Top of Exercise material

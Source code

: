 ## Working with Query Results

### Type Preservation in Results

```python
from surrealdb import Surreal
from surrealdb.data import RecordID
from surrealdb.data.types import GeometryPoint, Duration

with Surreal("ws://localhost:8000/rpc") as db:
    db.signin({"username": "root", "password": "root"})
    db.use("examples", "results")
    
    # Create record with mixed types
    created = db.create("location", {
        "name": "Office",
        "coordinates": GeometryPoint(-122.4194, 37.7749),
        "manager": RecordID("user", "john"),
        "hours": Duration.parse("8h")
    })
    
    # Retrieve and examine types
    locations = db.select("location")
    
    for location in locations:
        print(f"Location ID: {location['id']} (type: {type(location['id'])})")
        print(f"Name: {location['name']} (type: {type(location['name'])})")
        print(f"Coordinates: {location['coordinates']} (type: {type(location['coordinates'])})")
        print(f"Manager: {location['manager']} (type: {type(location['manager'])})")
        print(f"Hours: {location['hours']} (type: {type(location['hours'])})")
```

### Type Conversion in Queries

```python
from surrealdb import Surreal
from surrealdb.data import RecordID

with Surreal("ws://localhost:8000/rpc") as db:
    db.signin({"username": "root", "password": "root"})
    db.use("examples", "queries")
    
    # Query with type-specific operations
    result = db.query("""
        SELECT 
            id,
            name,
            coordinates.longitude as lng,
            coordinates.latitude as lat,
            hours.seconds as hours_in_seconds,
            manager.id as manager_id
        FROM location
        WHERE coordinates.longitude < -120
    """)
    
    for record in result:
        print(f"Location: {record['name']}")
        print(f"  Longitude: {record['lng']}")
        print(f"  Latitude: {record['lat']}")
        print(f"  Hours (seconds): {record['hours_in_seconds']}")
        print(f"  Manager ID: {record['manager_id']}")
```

Bottom of Exercise material
Top of Exercise material

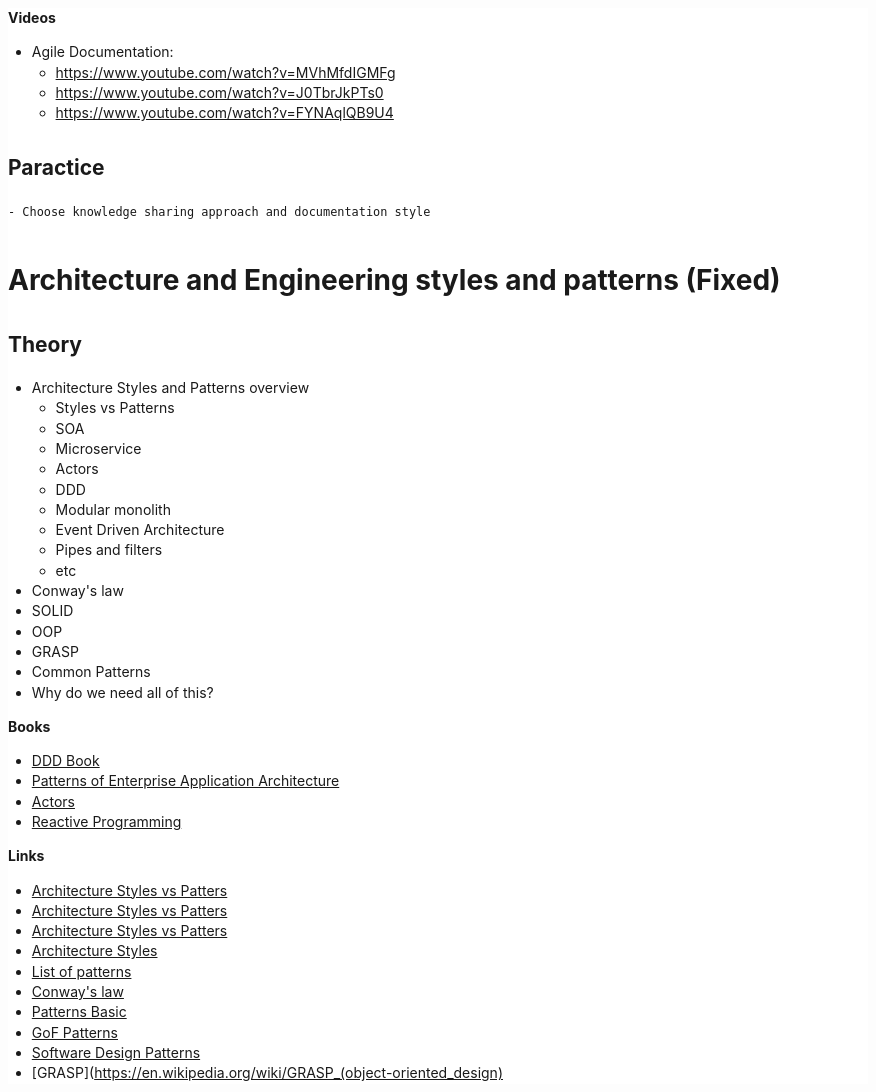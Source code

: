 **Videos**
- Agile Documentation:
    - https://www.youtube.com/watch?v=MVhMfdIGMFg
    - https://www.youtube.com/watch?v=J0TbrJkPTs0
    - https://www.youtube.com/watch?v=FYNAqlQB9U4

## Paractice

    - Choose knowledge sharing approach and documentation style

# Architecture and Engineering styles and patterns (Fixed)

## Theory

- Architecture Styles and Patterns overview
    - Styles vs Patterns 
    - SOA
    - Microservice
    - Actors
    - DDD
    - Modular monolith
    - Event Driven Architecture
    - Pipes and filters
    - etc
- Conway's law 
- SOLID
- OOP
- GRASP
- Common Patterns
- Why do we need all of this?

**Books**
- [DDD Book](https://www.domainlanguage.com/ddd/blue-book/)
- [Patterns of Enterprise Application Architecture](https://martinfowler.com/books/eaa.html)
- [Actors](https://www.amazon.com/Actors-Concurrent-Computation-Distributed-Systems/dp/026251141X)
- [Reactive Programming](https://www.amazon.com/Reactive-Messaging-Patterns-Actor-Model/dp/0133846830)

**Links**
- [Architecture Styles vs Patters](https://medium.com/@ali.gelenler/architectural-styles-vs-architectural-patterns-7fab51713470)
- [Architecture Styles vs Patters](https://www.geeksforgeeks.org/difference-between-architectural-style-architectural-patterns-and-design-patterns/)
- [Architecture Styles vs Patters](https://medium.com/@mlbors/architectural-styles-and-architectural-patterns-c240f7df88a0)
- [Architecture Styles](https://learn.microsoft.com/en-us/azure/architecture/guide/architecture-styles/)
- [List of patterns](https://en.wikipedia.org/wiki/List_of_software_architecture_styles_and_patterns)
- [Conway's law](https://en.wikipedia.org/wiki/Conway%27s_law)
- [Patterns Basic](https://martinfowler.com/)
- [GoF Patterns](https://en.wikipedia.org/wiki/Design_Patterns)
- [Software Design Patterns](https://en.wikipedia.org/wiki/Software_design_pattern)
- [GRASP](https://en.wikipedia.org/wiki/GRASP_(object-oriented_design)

Bottom of Exercise material
Top of Exercise material

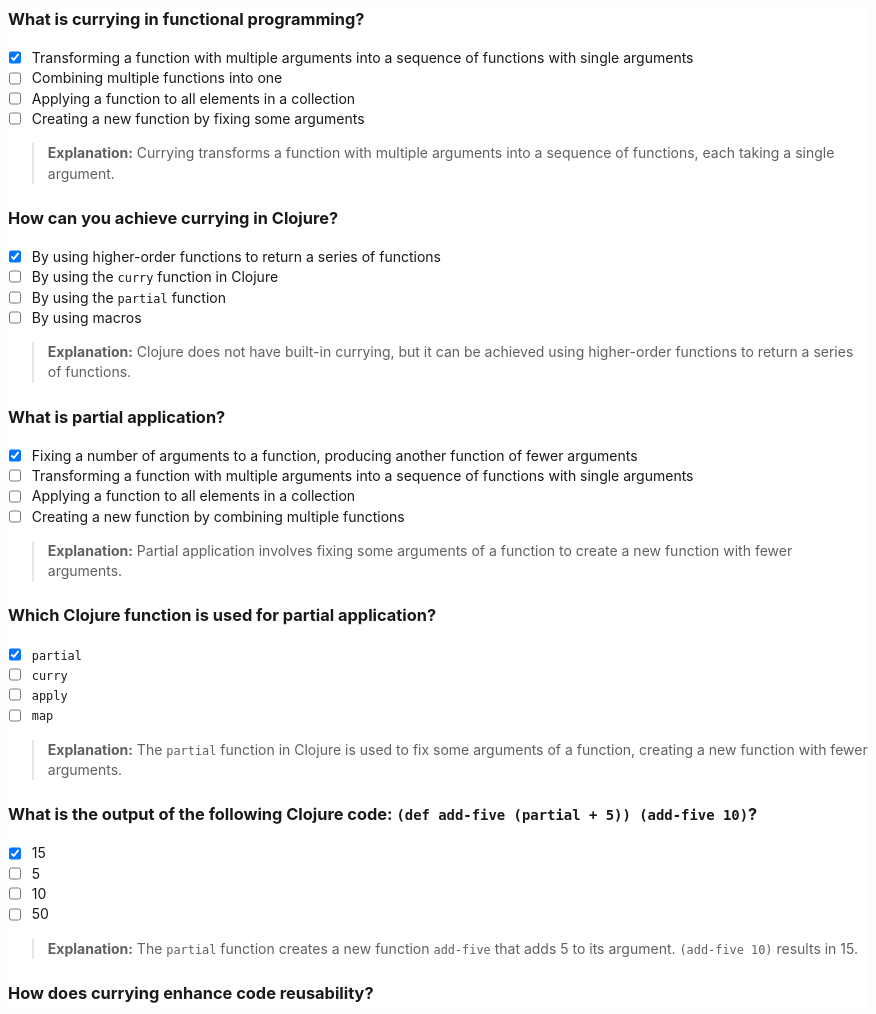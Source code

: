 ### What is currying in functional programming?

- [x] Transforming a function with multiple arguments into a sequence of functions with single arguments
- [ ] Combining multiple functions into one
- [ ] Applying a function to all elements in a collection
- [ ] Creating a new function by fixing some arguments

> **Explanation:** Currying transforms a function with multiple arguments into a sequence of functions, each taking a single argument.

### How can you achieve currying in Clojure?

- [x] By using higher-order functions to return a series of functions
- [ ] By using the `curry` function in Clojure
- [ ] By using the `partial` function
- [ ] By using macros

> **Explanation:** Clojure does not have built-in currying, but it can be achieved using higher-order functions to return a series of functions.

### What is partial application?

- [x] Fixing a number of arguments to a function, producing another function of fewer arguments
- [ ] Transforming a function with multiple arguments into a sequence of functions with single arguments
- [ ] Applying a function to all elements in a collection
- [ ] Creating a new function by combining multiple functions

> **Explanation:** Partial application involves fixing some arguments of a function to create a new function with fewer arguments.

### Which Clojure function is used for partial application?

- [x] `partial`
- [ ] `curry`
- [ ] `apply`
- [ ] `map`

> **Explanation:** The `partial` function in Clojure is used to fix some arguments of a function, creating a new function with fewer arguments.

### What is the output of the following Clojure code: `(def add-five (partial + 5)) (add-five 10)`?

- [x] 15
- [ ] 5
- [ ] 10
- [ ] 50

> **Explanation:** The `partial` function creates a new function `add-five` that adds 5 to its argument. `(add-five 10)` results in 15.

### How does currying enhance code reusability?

Bottom of Exercise material

> **What to work on**: If a line of the data contains the word "Transforming", it counts toward the total; state that total alone.

> **Output of the exercise**: 2